I tried and recieved 200 miles for 3 AA accounts.


----------



## Carolinian (May 9, 2011)

elaine said:


> how do I know if I won? I got the instant notification saying I won, but I did not see how many miles, and I have not gotten an email and I have not seen them hit my account??



There is a little ribbon like thing on the screen that says you have won that has the number of miles.  I had to look for it myself.


----------



## MichaelColey (May 9, 2011)

Thanks!  I won 200-500 for each of us in our family.  Gotta love these free miles!


----------



## Bee (May 9, 2011)

Than you. I got 500 and my husband (who did nothing and doesn't even know he got them) got 1000 miles.


----------



## RandR (May 9, 2011)

DW and DD got 200 miles and for some reason I got nothing.


----------



## Ken555 (May 9, 2011)

500! woohoo


----------



## falmouth3 (May 9, 2011)

Good thing you can enter fake emails.  The first two times I tried with real email accounts, it didn't work and then I got "you've already entered this contest".


----------



## falmouth3 (May 9, 2011)

Hmm.  I entered a previous contest too and none of the miles have shown up in my account or my husbands.  I've lost every mile I ever earned with American and DH will lose a bunch of his in Oct.  I guess I'll have to buy myself some flowers or something to keep those miles alive.


----------



## MULTIZ321 (May 9, 2011)

Thanks Carolinian for the link.

I received 200 free miles and my wife received 1000!

Thanks again.

Richard


----------



## Carolinian (May 10, 2011)

RandR said:


> DW and DD got 200 miles and for some reason I got nothing.



Keep trying on yours until you get something.  You may have to use a different email address.


----------



## isisdave (May 10, 2011)

falmouth3 said:


> Hmm.  I entered a previous contest too and none of the miles have shown up in my account or my husbands.  I've lost every mile I ever earned with American and DH will lose a bunch of his in Oct.  I guess I'll have to buy myself some flowers or something to keep those miles alive.

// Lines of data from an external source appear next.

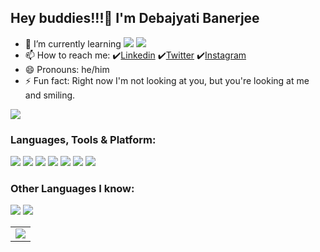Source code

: ## Hey buddies!!!👋 I'm Debajyati Banerjee

- 🌱 I’m currently learning <img src="https://img.shields.io/badge/-React-000000?style=flat&logo=react&logoColor=00c8ff" > <img src="https://img.shields.io/badge/-Next.js-FFFFFF?style=flat&logo=Next.js&logoColor=%23000000" >
- 📫 How to reach me: ✔️[Linkedin](https://www.linkedin.com/in/debajyati-banerjee-794171190/) ✔️[Twitter](https://twitter.com/DebajyatiBaner1) ✔️[Instagram](https://instagram.com/debajyati_banerjee)
- 😄 Pronouns: he/him
- ⚡ Fun fact: Right now I'm not looking at you, but you're looking at me and smiling.

<img src="https://komarev.com/ghpvc/?username=debajyatibanerjee0002&style=flat-square"/>

### Languages, Tools & Platform:

<img src="https://img.shields.io/badge/-JavaScript-eed718?style=flat&logo=javascript&logoColor=ffffff"> <img src="https://img.shields.io/badge/-React-000000?style=flat&logo=react&logoColor=00c8ff">
<img src="https://img.shields.io/badge/-Next.js-FFFFFF?style=flat&logo=Next.js&logoColor=%23000000" >
<img src="https://img.shields.io/badge/-MongoDB-4DB33D?style=flat&logo=mongodb&logoColor=FFFFFF">
<img src="https://img.shields.io/badge/-MySQL-F29111?style=flat&logo=mysql&logoColor=FFFFFF">
<img src="https://img.shields.io/badge/-Express.js-787878?style=flat">
<img src="https://img.shields.io/badge/-Node.js-3C873A?style=flat&logo=Node.js&logoColor=white">

### Other Languages I know:

<img src="http://img.shields.io/badge/-Java-F89820?style=flat&logo=java&logoColor=white"> <img src="https://img.shields.io/badge/-C%20&%20C++-659ad2?style=flat&logo=c%2B%2B&logoColor=ffffff">

<table>
  <tr>
    <td>
      <a href="https://github.com/debajyatibanerjee0002">
        <img align="center" src="https://github-readme-stats.vercel.app/api/top-langs/?username=debajyatibanerjee0002&count_private=true&theme=dark&show_icons=true&hide_langs_below=1" />
      </a>
    </td>
  </tr>
</table>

You can register for purchases at iTunes, after which I think even a $1 purchase will keep your miles alive.  I think you do this at the aadvantage site.


----------



## Carolinian (May 11, 2011)

falmouth3 said:


> Hmm.  I entered a previous contest too and none of the miles have shown up in my account or my husbands.  I've lost every mile I ever earned with American and DH will lose a bunch of his in Oct.  I guess I'll have to buy myself some flowers or something to keep those miles alive.



A great way to keep miles alive with AA is with www.opinionplace.com  I just did a survey today for 100 miles when I had some dead time. Also get the tool bar off of their shopping portal and use it for searches, which generate miles.  For United, I use www.mypoints.com which is good for 2500 miles every 6 months or so.

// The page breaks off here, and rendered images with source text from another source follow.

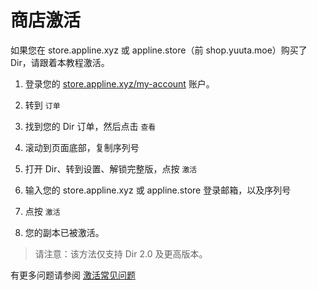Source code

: # 商店激活

如果您在 store.appline.xyz 或 appline.store（前 shop.yuuta.moe）购买了 Dir，请跟着本教程激活。

1. 登录您的 [store.appline.xyz/my-account](https://store.appline.xyz/my-account) 账户。

2. 转到 `订单`

3. 找到您的 Dir 订单，然后点击 `查看`

4. 滚动到页面底部，复制序列号

5. 打开 Dir、转到设置、解锁完整版，点按 `激活`

6. 输入您的 store.appline.xyz 或 appline.store 登录邮箱，以及序列号

7. 点按 `激活`

8. 您的副本已被激活。

> 请注意：该方法仅支持 Dir 2.0 及更高版本。

有更多问题请参阅 [激活常见问题](/zh-hans/activate-faq)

As, for flowers, I have had two situations in a row of FTD stiffing me for miles even though I got the email acknowledging that I earned the agreed number of miles for each purchase.  They are being real jerks about correcting it, too. Their email says to wait 6-8 weeks for your miles to post, but somewhere else they have a rule that you have to call in to complain within 30 days of the order, so if they want to be jerks they cite that rule and say you have complained too late. If you wait 6-8 weeks to see if the miles post, as they tell you, it is technically too late to complain. In the future, all of my flower purchases will be with 1-800-Flowers, which almost always has similar milage deals as FTD if you look for them.


----------



## Judy (May 14, 2011)

Thank you , Carolinian   I won 200 miles.


----------



## Jaybee (May 17, 2011)

Thanks...I got 200 miles, and my oblivious DH won 500!


----------



## lll1929 (May 18, 2011)

Has anyone's pts appeared in your account?


----------



## tashamen (May 18, 2011)

lll1929 said:


> Has anyone's pts appeared in your account?

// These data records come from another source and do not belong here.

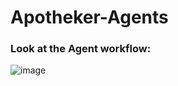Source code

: # Apotheker-Agents


### Look at the Agent workflow:

![image](https://github.com/user-attachments/assets/b3701c72-2ded-4fc9-be88-54fd1a20415e)
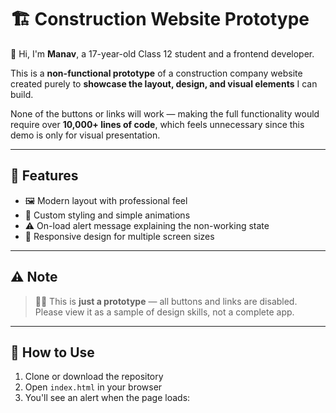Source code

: # 🏗️ Construction Website Prototype

👋 Hi, I'm **Manav**, a 17-year-old Class 12 student and a frontend developer.

This is a **non-functional prototype** of a construction company website created purely to **showcase the layout, design, and visual elements** I can build.

None of the buttons or links will work — making the full functionality would require over **10,000+ lines of code**, which feels unnecessary since this demo is only for visual presentation.

---

## 📸 Features

- 🖼️ Modern layout with professional feel
- 🎨 Custom styling and simple animations
- ⚠️ On-load alert message explaining the non-working state
- 📱 Responsive design for multiple screen sizes

---

## ⚠️ Note

> 👷‍♂️ This is **just a prototype** — all buttons and links are disabled.  
> Please view it as a sample of design skills, not a complete app.

---

## 🚀 How to Use

1. Clone or download the repository
2. Open `index.html` in your browser
3. You'll see an alert when the page loads:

Yes, mine posted on May 10th.


----------



## lll1929 (May 18, 2011)

Thanks...mines havent posted.  Wierd...


----------



## DebBrown (May 18, 2011)

I did this for every member of my family when it first showed up and none of the miles have posted.  :annoyed: 

Deb


----------



## Carolinian (May 18, 2011)

It took weeks for mine to post on the last AA contest, after the contest was over, but they did finally post.


----------



## tashamen (May 18, 2011)

*I spoke too soon*

I looked more closely at my AA miles account, and while I did get 1,000 AA miles on May 10th, it was not for this, but for the credit card promo from this other thread: http://www.tugbbs.com/forums/showthread.php?t=146856.

So I'm still waiting for this one too.


----------



## DebBrown (May 19, 2011)

I just noticed that mine showed up today for 5 out of 7 family members.  Maybe I'll try again for the other two.

Deb


----------



## Carolinian (May 20, 2011)

Mine have also posted


----------